Content starts

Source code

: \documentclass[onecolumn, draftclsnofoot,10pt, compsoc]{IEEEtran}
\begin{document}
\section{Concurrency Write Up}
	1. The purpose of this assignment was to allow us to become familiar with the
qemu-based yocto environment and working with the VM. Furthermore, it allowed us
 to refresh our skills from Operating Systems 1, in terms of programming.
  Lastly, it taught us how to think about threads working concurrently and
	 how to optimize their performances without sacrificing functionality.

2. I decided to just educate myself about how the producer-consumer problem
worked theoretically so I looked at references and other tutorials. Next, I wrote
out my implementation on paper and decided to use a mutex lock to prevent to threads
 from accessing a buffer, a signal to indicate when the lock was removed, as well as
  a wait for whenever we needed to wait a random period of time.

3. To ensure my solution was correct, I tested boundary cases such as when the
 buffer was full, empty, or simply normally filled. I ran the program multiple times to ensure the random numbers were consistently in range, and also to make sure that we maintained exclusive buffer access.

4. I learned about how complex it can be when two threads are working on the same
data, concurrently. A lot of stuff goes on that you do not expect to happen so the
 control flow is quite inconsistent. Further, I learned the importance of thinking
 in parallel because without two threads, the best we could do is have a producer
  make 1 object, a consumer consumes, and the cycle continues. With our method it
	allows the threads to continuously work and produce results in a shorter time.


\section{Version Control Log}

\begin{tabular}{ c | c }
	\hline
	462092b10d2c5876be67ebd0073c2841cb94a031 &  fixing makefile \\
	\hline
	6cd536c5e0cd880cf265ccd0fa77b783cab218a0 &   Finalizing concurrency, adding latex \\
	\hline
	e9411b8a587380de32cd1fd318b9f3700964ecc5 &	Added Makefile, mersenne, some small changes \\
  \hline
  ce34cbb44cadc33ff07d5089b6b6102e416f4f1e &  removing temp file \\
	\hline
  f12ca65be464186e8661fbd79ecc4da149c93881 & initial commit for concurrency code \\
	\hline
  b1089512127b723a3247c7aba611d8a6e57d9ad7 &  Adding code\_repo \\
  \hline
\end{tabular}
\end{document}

Content ends
Content starts

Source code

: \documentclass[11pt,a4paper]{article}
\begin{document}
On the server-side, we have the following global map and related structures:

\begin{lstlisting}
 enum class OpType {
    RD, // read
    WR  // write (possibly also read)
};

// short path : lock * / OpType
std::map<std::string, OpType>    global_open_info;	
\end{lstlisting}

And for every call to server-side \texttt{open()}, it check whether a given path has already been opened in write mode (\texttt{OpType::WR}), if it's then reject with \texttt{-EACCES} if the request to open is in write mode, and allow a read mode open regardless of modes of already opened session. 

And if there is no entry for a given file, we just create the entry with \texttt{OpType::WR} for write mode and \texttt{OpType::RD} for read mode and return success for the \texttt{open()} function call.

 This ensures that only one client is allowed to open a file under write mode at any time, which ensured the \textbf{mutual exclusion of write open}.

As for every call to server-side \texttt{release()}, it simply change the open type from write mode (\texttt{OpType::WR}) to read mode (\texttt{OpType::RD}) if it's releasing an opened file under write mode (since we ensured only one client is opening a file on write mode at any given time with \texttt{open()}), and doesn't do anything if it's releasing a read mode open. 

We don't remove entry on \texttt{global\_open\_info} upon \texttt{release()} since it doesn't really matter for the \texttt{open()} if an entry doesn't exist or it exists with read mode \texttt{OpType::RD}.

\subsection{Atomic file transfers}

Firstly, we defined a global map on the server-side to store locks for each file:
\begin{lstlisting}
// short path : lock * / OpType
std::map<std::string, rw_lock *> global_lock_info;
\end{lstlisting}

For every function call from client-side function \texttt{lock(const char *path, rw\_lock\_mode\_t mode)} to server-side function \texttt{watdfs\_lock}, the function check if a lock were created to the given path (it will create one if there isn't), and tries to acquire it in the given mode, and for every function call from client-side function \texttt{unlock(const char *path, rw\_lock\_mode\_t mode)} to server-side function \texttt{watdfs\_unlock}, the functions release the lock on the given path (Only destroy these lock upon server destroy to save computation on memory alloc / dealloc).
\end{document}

Content ends

▶ **YOUR ASSIGNMENT**
Report the number of lines in the entries where the word "working" occurs, and add nothing else.

▶ **FINISHED EXERCISE**
3